Shi Li, Bai Yu, Bai Yu-Long, Ma Wen, Su Juan
School of Materials Science and Engineering, Inner Mongolia University of Technology, Inner Mongolia Key Laboratory of Thin Film and Coatings, Hohhot 010051, Inner Mongolia, China.
J Nanosci Nanotechnol. 2018 Jun 1;18(6):4040-4046. doi: 10.1166/jnn.2018.15019.
Hydroxyapatite (HA) ceramics have important biomedical applications as hard tissue replacements. However, the mechanical properties and chemical stability of HA ceramics in physiological environments need to be tailored for specific applications. To improve the mechanical properties of HA ceramics, carbon nanotubes (CNTs) are introduced into HA matrix materials by an in-situ chemical synthesis method. Meanwhile, fluorine is also incorporated into the HA structure to form fluorinesubstituted hydroxyapatite (FHA).
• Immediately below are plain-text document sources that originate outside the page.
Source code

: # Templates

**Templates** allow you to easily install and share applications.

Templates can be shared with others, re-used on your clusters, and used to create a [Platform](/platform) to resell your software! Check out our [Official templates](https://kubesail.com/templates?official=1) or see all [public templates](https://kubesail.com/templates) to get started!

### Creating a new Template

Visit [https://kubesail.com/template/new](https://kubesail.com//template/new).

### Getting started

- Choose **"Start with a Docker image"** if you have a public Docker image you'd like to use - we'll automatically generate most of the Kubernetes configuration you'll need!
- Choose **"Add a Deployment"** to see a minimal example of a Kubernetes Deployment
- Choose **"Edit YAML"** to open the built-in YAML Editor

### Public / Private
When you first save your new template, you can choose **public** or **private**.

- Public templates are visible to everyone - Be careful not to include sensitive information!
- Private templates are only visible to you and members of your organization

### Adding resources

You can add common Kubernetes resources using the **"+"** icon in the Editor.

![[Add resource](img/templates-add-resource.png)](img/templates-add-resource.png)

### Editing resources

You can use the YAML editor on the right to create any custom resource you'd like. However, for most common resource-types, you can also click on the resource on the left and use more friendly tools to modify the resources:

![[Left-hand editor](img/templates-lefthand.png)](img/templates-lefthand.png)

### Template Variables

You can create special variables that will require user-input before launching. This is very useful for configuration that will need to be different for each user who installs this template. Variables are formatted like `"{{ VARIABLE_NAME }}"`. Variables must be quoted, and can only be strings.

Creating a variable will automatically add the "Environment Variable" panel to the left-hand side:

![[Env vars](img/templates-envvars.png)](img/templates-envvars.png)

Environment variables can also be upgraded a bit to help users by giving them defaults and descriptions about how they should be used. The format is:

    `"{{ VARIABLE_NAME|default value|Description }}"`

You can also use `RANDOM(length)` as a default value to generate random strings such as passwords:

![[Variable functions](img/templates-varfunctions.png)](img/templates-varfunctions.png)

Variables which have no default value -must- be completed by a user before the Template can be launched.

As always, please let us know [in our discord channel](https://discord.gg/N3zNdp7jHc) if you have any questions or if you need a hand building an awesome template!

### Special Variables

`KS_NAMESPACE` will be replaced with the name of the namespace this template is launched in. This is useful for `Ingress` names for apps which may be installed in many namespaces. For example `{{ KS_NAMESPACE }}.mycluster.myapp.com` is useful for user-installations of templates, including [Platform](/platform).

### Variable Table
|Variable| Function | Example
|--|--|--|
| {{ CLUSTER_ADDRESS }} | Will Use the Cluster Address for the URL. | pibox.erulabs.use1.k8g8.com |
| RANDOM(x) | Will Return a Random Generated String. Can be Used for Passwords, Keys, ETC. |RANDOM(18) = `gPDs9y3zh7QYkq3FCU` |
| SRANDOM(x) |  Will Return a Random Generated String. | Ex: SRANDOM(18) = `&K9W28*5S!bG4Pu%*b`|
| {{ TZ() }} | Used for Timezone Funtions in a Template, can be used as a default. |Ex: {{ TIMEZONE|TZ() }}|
A uniform distribution of CNTs and good interfacial bonding help to improve the hardness by 76.2% and fracture toughness by 74.5% compared to pure HA. Both the dissolution behavior and antibacterial activities of CNTs/FHA composites show close relativity with the fluorine content. Increasing the fluorine contents of CNTs/FHA composites increases their chemical stability and ability to inhibit Streptococcus mutans.
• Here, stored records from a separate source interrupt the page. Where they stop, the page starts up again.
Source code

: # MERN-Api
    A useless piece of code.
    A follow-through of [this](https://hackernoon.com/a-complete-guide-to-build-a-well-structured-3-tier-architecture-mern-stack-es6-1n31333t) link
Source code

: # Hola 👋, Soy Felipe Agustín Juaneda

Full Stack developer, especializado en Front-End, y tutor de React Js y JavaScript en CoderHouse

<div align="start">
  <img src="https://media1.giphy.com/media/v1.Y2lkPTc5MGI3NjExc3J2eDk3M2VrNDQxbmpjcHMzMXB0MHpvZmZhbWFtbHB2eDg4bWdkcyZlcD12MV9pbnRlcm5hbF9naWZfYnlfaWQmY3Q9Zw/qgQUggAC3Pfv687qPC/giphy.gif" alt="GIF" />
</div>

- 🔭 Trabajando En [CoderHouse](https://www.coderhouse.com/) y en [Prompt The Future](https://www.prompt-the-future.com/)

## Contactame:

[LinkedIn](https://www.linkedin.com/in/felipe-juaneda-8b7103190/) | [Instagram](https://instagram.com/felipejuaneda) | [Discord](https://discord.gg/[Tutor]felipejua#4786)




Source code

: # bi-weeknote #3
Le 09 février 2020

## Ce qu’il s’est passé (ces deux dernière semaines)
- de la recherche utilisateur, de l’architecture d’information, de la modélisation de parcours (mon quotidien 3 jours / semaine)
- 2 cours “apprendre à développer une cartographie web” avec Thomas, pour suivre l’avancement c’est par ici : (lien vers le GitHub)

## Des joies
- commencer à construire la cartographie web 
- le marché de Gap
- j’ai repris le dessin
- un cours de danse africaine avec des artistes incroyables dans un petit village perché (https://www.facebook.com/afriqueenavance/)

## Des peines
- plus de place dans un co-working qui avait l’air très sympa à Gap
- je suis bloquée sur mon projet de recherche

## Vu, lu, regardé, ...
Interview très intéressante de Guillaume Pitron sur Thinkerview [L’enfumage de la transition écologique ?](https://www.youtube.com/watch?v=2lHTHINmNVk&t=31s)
羟基磷灰石(HA)陶瓷作为硬组织替代物具有重要的生物医学应用。然而,HA陶瓷在生理环境中的机械性能和化学稳定性需要针对特定应用进行调整。为了提高HA陶瓷的机械性能,通过原位化学合成方法将碳纳米管(CNT)引入HA基体材料中。同时,氟也被掺入HA结构中以形成氟取代羟基磷灰石(FHA)。与纯HA相比,碳纳米管的均匀分布和良好的界面结合有助于使硬度提高76.2%,断裂韧性提高74.5%。CNTs/FHA复合材料的溶解行为和抗菌活性均与氟含量密切相关。增加CNTs/FHA复合材料中的氟含量会提高其化学稳定性和抑制变形链球菌的能力。